1.9 Legends. EW understands that, subject to Article IV hereof, the
certificates for the Common Shares, until such time as the Common Shares have
been registered under the Securities Act as contemplated by the Forbearance
Agreement or otherwise may be sold by EW pursuant to Rule 144 (subject to and in
accordance with the procedures specified in Article IV hereof), will bear a
restrictive legend (the "Legend") in substantially the following form:
THE SHARES OF COMMON STOCK EVIDENCED BY THIS CERTIFICATE HAVE NOT BEEN
REGISTERED UNDER THE SECURITIES ACT OF 1933, AS AMENDED, OR THE SECURITIES
LAWS OF ANY STATE OF THE UNITED STATES. THE SHARES OF COMMON STOCK
REPRESENTED HEREBY MAY NOT BE OFFERED OR SOLD OTHERWISE TRANSFERRED IN THE
ABSENCE OF AN EFFECTIVE REGISTRATION STATEMENT RELATING TO SUCH SHARES OF
COMMON STOCK UNDER APPLICABLE SECURITIES LAWS OR UNLESS OFFERED, SOLD OR
TRANSFERRED PURSUANT TO AN AVAILABLE EXEMPTION FROM THE REGISTRATION
REQUIREMENTS OF THOSE LAWS OR THE COMPANY IS FURNISHED WITH AN OPINION OF
COUNSEL SATISFACTORY IN FORM AND SUBSTANCE TO IT THAT SUCH REGISTRATION IS
NOT REQUIRED.
1.10 Organization and Qualification.

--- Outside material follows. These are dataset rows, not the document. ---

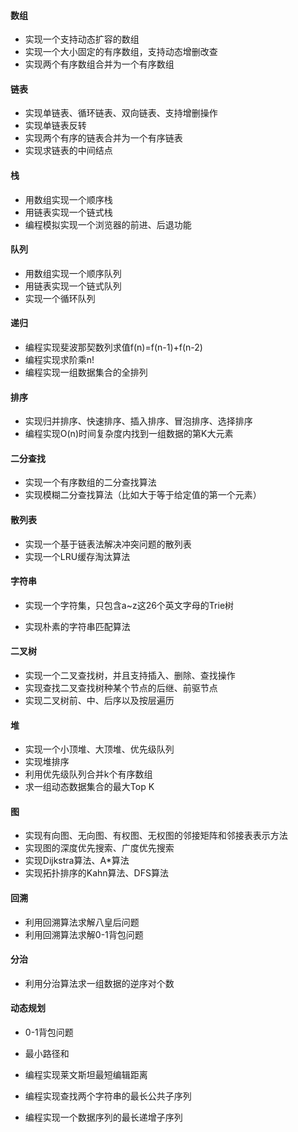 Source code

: #### 数组

- 实现一个支持动态扩容的数组
- 实现一个大小固定的有序数组，支持动态增删改查
- 实现两个有序数组合并为一个有序数组

#### 链表

- 实现单链表、循环链表、双向链表、支持增删操作
- 实现单链表反转
- 实现两个有序的链表合并为一个有序链表
- 实现求链表的中间结点

#### 栈

- 用数组实现一个顺序栈
- 用链表实现一个链式栈
- 编程模拟实现一个浏览器的前进、后退功能

#### 队列

- 用数组实现一个顺序队列
- 用链表实现一个链式队列
- 实现一个循环队列

#### 递归

- 编程实现斐波那契数列求值f(n)=f(n-1)+f(n-2)
- 编程实现求阶乘n!
- 编程实现一组数据集合的全排列

#### 排序

- 实现归并排序、快速排序、插入排序、冒泡排序、选择排序
- 编程实现O(n)时间复杂度内找到一组数据的第K大元素

#### 二分查找

- 实现一个有序数组的二分查找算法
- 实现模糊二分查找算法（比如大于等于给定值的第一个元素）

#### 散列表

- 实现一个基于链表法解决冲突问题的散列表
- 实现一个LRU缓存淘汰算法

#### 字符串

- 实现一个字符集，只包含a~z这26个英文字母的Trie树

- 实现朴素的字符串匹配算法

#### 二叉树

- 实现一个二叉查找树，并且支持插入、删除、查找操作
- 实现查找二叉查找树种某个节点的后继、前驱节点
- 实现二叉树前、中、后序以及按层遍历

#### 堆

- 实现一个小顶堆、大顶堆、优先级队列
- 实现堆排序
- 利用优先级队列合并k个有序数组
- 求一组动态数据集合的最大Top K

#### 图

- 实现有向图、无向图、有权图、无权图的邻接矩阵和邻接表表示方法
- 实现图的深度优先搜索、广度优先搜索
- 实现Dijkstra算法、A*算法
- 实现拓扑排序的Kahn算法、DFS算法

#### 回溯

- 利用回溯算法求解八皇后问题
- 利用回溯算法求解0-1背包问题

#### 分治

- 利用分治算法求一组数据的逆序对个数

#### 动态规划

- 0-1背包问题

- 最小路径和

- 编程实现莱文斯坦最短编辑距离

- 编程实现查找两个字符串的最长公共子序列

- 编程实现一个数据序列的最长递增子序列

  







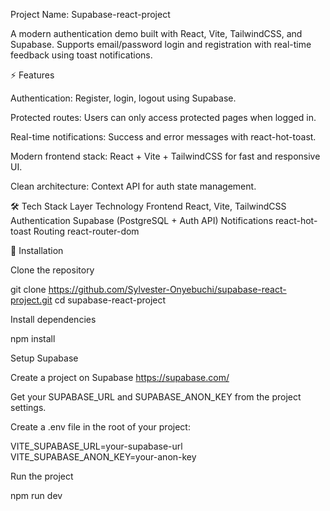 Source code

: Project Name: Supabase-react-project

A modern authentication demo built with React, Vite, TailwindCSS, and Supabase. Supports email/password login and registration with real-time feedback using toast notifications.

⚡ Features

Authentication: Register, login, logout using Supabase.

Protected routes: Users can only access protected pages when logged in.

Real-time notifications: Success and error messages with react-hot-toast.

Modern frontend stack: React + Vite + TailwindCSS for fast and responsive UI.

Clean architecture: Context API for auth state management.

🛠 Tech Stack
Layer	Technology
Frontend	React, Vite, TailwindCSS
Authentication	Supabase (PostgreSQL + Auth API)
Notifications	react-hot-toast
Routing	react-router-dom


🚀 Installation

Clone the repository

git clone https://github.com/Sylvester-Onyebuchi/supabase-react-project.git
cd supabase-react-project


Install dependencies

npm install


Setup Supabase

Create a project on Supabase
https://supabase.com/

Get your SUPABASE_URL and SUPABASE_ANON_KEY from the project settings.

Create a .env file in the root of your project:

VITE_SUPABASE_URL=your-supabase-url
VITE_SUPABASE_ANON_KEY=your-anon-key


Run the project

npm run dev
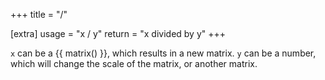 +++
title = "/"

[extra]
usage = "x / y"
return = "x divided by y"
+++

`x` can be a {{ matrix() }}, which results in a new matrix. `y` can be a number, which will change the scale of the matrix, or another matrix.
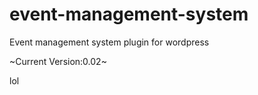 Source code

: event-management-system
=======================

Event management system plugin for wordpress

~Current Version:0.02~

lol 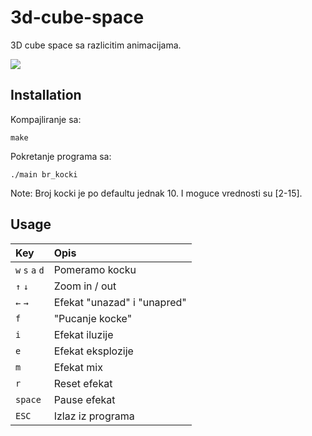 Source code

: # 3d-cube-space
3D cube space sa razlicitim animacijama.

![](cubess.gif)

## Installation

Kompajliranje sa:

`make`

Pokretanje programa sa:

`./main br_kocki`

Note: Broj kocki je po defaultu jednak 10. I moguce vrednosti su [2-15].

## Usage

| **Key** | **Opis** |
| :---  | :--- |
| `w` `s` `a` `d` | Pomeramo kocku |
| `↑` `↓` | Zoom in / out  |
| `←` `→` | Efekat "unazad" i "unapred" |
| `f` | "Pucanje kocke" |
| `i` | Efekat iluzije |
| `e` | Efekat eksplozije |
| `m`  | Efekat mix  |
| `r` | Reset efekat |
| `space`  | Pause efekat |
| `ESC` | Izlaz iz programa |
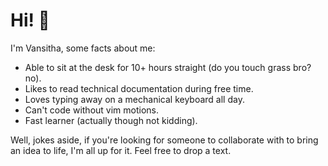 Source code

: # Hi! 👋

I'm Vansitha, some facts about me:
- Able to sit at the desk for 10+ hours straight (do you touch grass bro? no).
- Likes to read technical documentation during free time. 
- Loves typing away on a mechanical keyboard all day.
- Can't code without vim motions.
- Fast learner (actually though not kidding).

Well, jokes aside, if you're looking for someone to collaborate with to bring an idea to life, I'm all up for it. Feel free to drop a text.
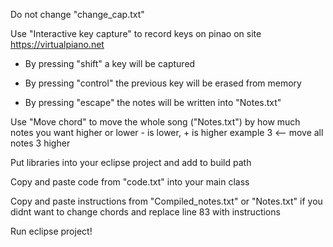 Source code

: Do not change "change_cap.txt"

Use "Interactive key capture" to record keys on pinao on site https://virtualpiano.net

- By pressing "shift" a key will be captured

- By pressing "control" the previous key will be erased from memory

- By pressing "escape" the notes will be written into "Notes.txt"

Use "Move chord" to move the whole song ("Notes.txt") by how much notes you want higher or lower - is lower, + is higher example   3 <-- move all notes 3 higher

Put libraries into your eclipse project and add to build path

Copy and paste code from "code.txt" into your main class

Copy and paste instructions from "Compiled_notes.txt" or "Notes.txt" if you didnt want to change chords and replace line 83 with instructions

Run eclipse project!
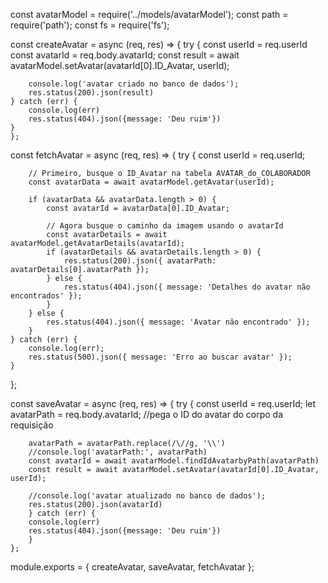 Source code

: const avatarModel = require('../models/avatarModel');
const path = require('path');
const fs = require('fs');

const createAvatar = async (req, res) => {
    try {
        const userId = req.userId
        const avatarId = req.body.avatarId;
        const result = await avatarModel.setAvatar(avatarId[0].ID_Avatar, userId);

        console.log('avatar criado no banco de dados');
        res.status(200).json(result)
    } catch (err) {
        console.log(err)
        res.status(404).json({message: 'Deu ruim'})
    }
    };

const fetchAvatar = async (req, res) => {
    try {
        const userId = req.userId;

        // Primeiro, busque o ID_Avatar na tabela AVATAR_do_COLABORADOR
        const avatarData = await avatarModel.getAvatar(userId);
        
        if (avatarData && avatarData.length > 0) {
            const avatarId = avatarData[0].ID_Avatar;

            // Agora busque o caminho da imagem usando o avatarId
            const avatarDetails = await avatarModel.getAvatarDetails(avatarId);
            if (avatarDetails && avatarDetails.length > 0) {
                res.status(200).json({ avatarPath: avatarDetails[0].avatarPath });
            } else {
                res.status(404).json({ message: 'Detalhes do avatar não encontrados' });
            }
        } else {
            res.status(404).json({ message: 'Avatar não encontrado' });
        }
    } catch (err) {
        console.log(err);
        res.status(500).json({ message: 'Erro ao buscar avatar' });
    }
};

const saveAvatar = async (req, res) => {
    try {
        const userId = req.userId;
        let avatarPath = req.body.avatarId; //pega o ID do avatar do corpo da requisição

        avatarPath = avatarPath.replace(/\//g, '\\')
        //console.log('avatarPath:', avatarPath)
        const avatarId = await avatarModel.findIdAvatarbyPath(avatarPath)
        const result = await avatarModel.setAvatar(avatarId[0].ID_Avatar, userId);

        //console.log('avatar atualizado no banco de dados');
        res.status(200).json(avatarId)
        } catch (err) {
        console.log(err)
        res.status(404).json({message: 'Deu ruim'})
        }
    };
   

module.exports = { createAvatar, saveAvatar, fetchAvatar };

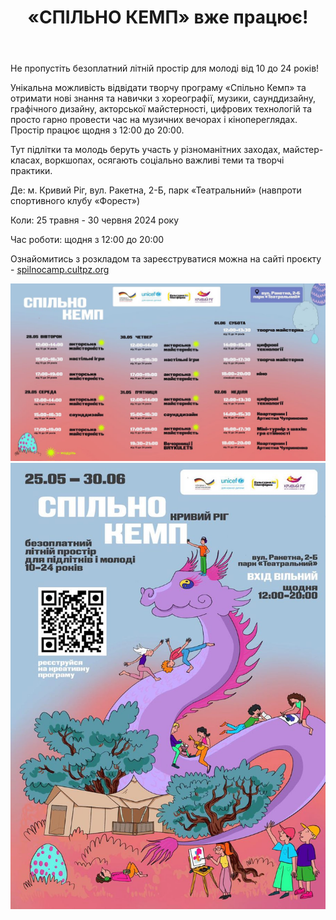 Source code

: ﻿---
title: «СПІЛЬНО КЕМП» вже працює!
---

Не пропустіть безоплатний літній простір для молоді від 10 до 24 років!

Унікальна можливість відвідати творчу програму «Спільно Кемп» та отримати нові знання та навички з хореографії, музики, саунддизайну, графічного дизайну, акторської майстерності, цифрових технологій та просто гарно провести час на музичних вечорах і кінопереглядах. Простір працює щодня з 12:00 до 20:00.

Тут підлітки та молодь беруть участь у різноманітних заходах, майстер-класах, воркшопах, осягають соціально важливі теми та творчі практики.

Де: м. Кривий Ріг, вул. Ракетна, 2-Б, парк «Театральний» (навпроти спортивного клубу «Форест»)

Коли: 25 травня - 30 червня 2024 року

Час роботи: щодня з 12:00 до 20:00

Ознайомитись з розкладом та зареєструватися можна на сайті проєкту - [spilnocamp.cultpz.org](spilnocamp.cultpz.org)

![](1.jpg)
![](2.jpg)
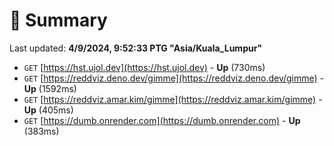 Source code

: # 📖 Summary
Last updated: **4/9/2024, 9:52:33 PTG "Asia/Kuala_Lumpur"**

- `GET` [https://hst.ujol.dev](https://hst.ujol.dev) - **Up** (730ms)
- `GET` [https://reddviz.deno.dev/gimme](https://reddviz.deno.dev/gimme) - **Up** (1592ms)
- `GET` [https://reddviz.amar.kim/gimme](https://reddviz.amar.kim/gimme) - **Up** (405ms)
- `GET` [https://dumb.onrender.com](https://dumb.onrender.com) - **Up** (383ms)
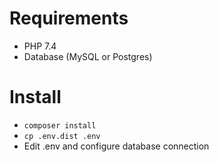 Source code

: # Requirements

- PHP 7.4
- Database (MySQL or Postgres)

# Install

- `composer install`
- `cp .env.dist .env`
- Edit .env and configure database connection
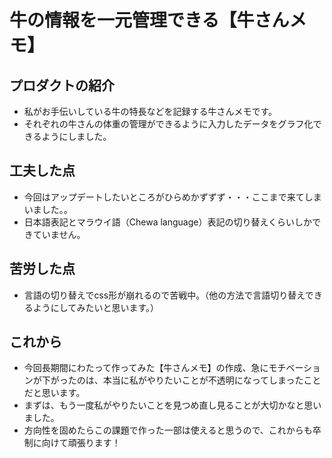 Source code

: # 牛の情報を一元管理できる【牛さんメモ】

## プロダクトの紹介
- 私がお手伝いしている牛の特長などを記録する牛さんメモです。
- それぞれの牛さんの体重の管理ができるように入力したデータをグラフ化できるようにしました。

## 工夫した点
- 今回はアップデートしたいところがひらめかずずず・・・ここまで来てしまいました。。
- 日本語表記とマラウイ語（Chewa language）表記の切り替えくらいしかできていません。

## 苦労した点
- 言語の切り替えでcss形が崩れるので苦戦中。（他の方法で言語切り替えできるようにしてみたいと思います。）

## これから
- 今回長期間にわたって作ってみた【牛さんメモ】の作成、急にモチベーションが下がったのは、本当に私がやりたいことが不透明になってしまったことだと思います。
- まずは、もう一度私がやりたいことを見つめ直し見ることが大切かなと思いました。
- 方向性を固めたらこの課題で作った一部は使えると思うので、これからも卒制に向けて頑張ります！
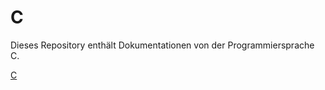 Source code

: C
==

Dieses Repository enthält Dokumentationen von der Programmiersprache C.

[C](https://github.com/michaelhaenzi/c-language/blob/master/c.md)
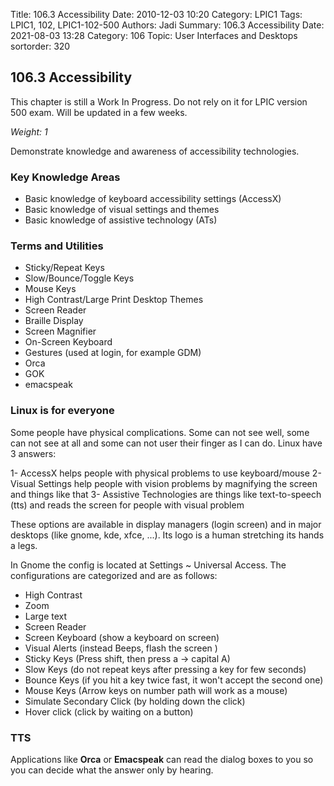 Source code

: Title: 106.3 Accessibility
Date: 2010-12-03 10:20
Category: LPIC1
Tags: LPIC1, 102, LPIC1-102-500
Authors: Jadi
Summary: 106.3 Accessibility Date: 2021-08-03 13:28 Category: 106
Topic: User Interfaces and Desktops
sortorder: 320

## 106.3 Accessibility

<div class="alert alert-danger" role="alert">
  This chapter is still a Work In Progress. Do not rely on it for LPIC version 500 exam. Will be updated in a few weeks.
</div>


_Weight: 1_

Demonstrate knowledge and awareness of accessibility technologies.

### Key Knowledge Areas

* Basic knowledge of keyboard accessibility settings \(AccessX\)
* Basic knowledge of visual settings and themes
* Basic knowledge of assistive technology \(ATs\)

### Terms and Utilities

* Sticky/Repeat Keys
* Slow/Bounce/Toggle Keys
* Mouse Keys
* High Contrast/Large Print Desktop Themes
* Screen Reader
* Braille Display
* Screen Magnifier
* On-Screen Keyboard
* Gestures \(used at login, for example GDM\)
* Orca
* GOK
* emacspeak

### Linux is for everyone

Some people have physical complications. Some can not see well, some can not see at all and some can not user their finger as I can do. Linux have 3 answers:

1- AccessX helps people with physical problems to use keyboard/mouse 2- Visual Settings help people with vision problems by magnifying the screen and things like that 3- Assistive Technologies are things like text-to-speech \(tts\) and reads the screen for people with visual problem

These options are available in display managers \(login screen\) and in major desktops \(like gnome, kde, xfce, ...\). Its logo is a human stretching its hands a legs.

In Gnome the config is located at Settings ~ Universal Access. The configurations are categorized and are as follows:

* High Contrast
* Zoom
* Large text
* Screen Reader
* Screen Keyboard \(show a keyboard on screen\)
* Visual Alerts \(instead Beeps, flash the screen \)
* Sticky Keys \(Press shift, then press a -&gt; capital A\)
* Slow Keys \(do not repeat keys after pressing a key for few seconds\)
* Bounce Keys \(if you hit a key twice fast, it won't accept the second one\)
* Mouse Keys \(Arrow keys on number path will work as a mouse\)
* Simulate Secondary Click \(by holding down the click\)
* Hover click \(click by waiting on a button\)

### TTS

Applications like **Orca** or **Emacspeak** can read the dialog boxes to you so you can decide what the answer only by hearing.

EW is a corporation duly organized
and existing in good standing under the laws of its jurisdiction of
incorporation, and has the requisite corporate power to own its properties and
to carry on its business as now being conducted. EW is duly qualified as a
foreign corporation to do business and is in good standing in every jurisdiction
where the failure so to qualify or be in good standing could have a material
adverse effect on the transactions contemplated hereby.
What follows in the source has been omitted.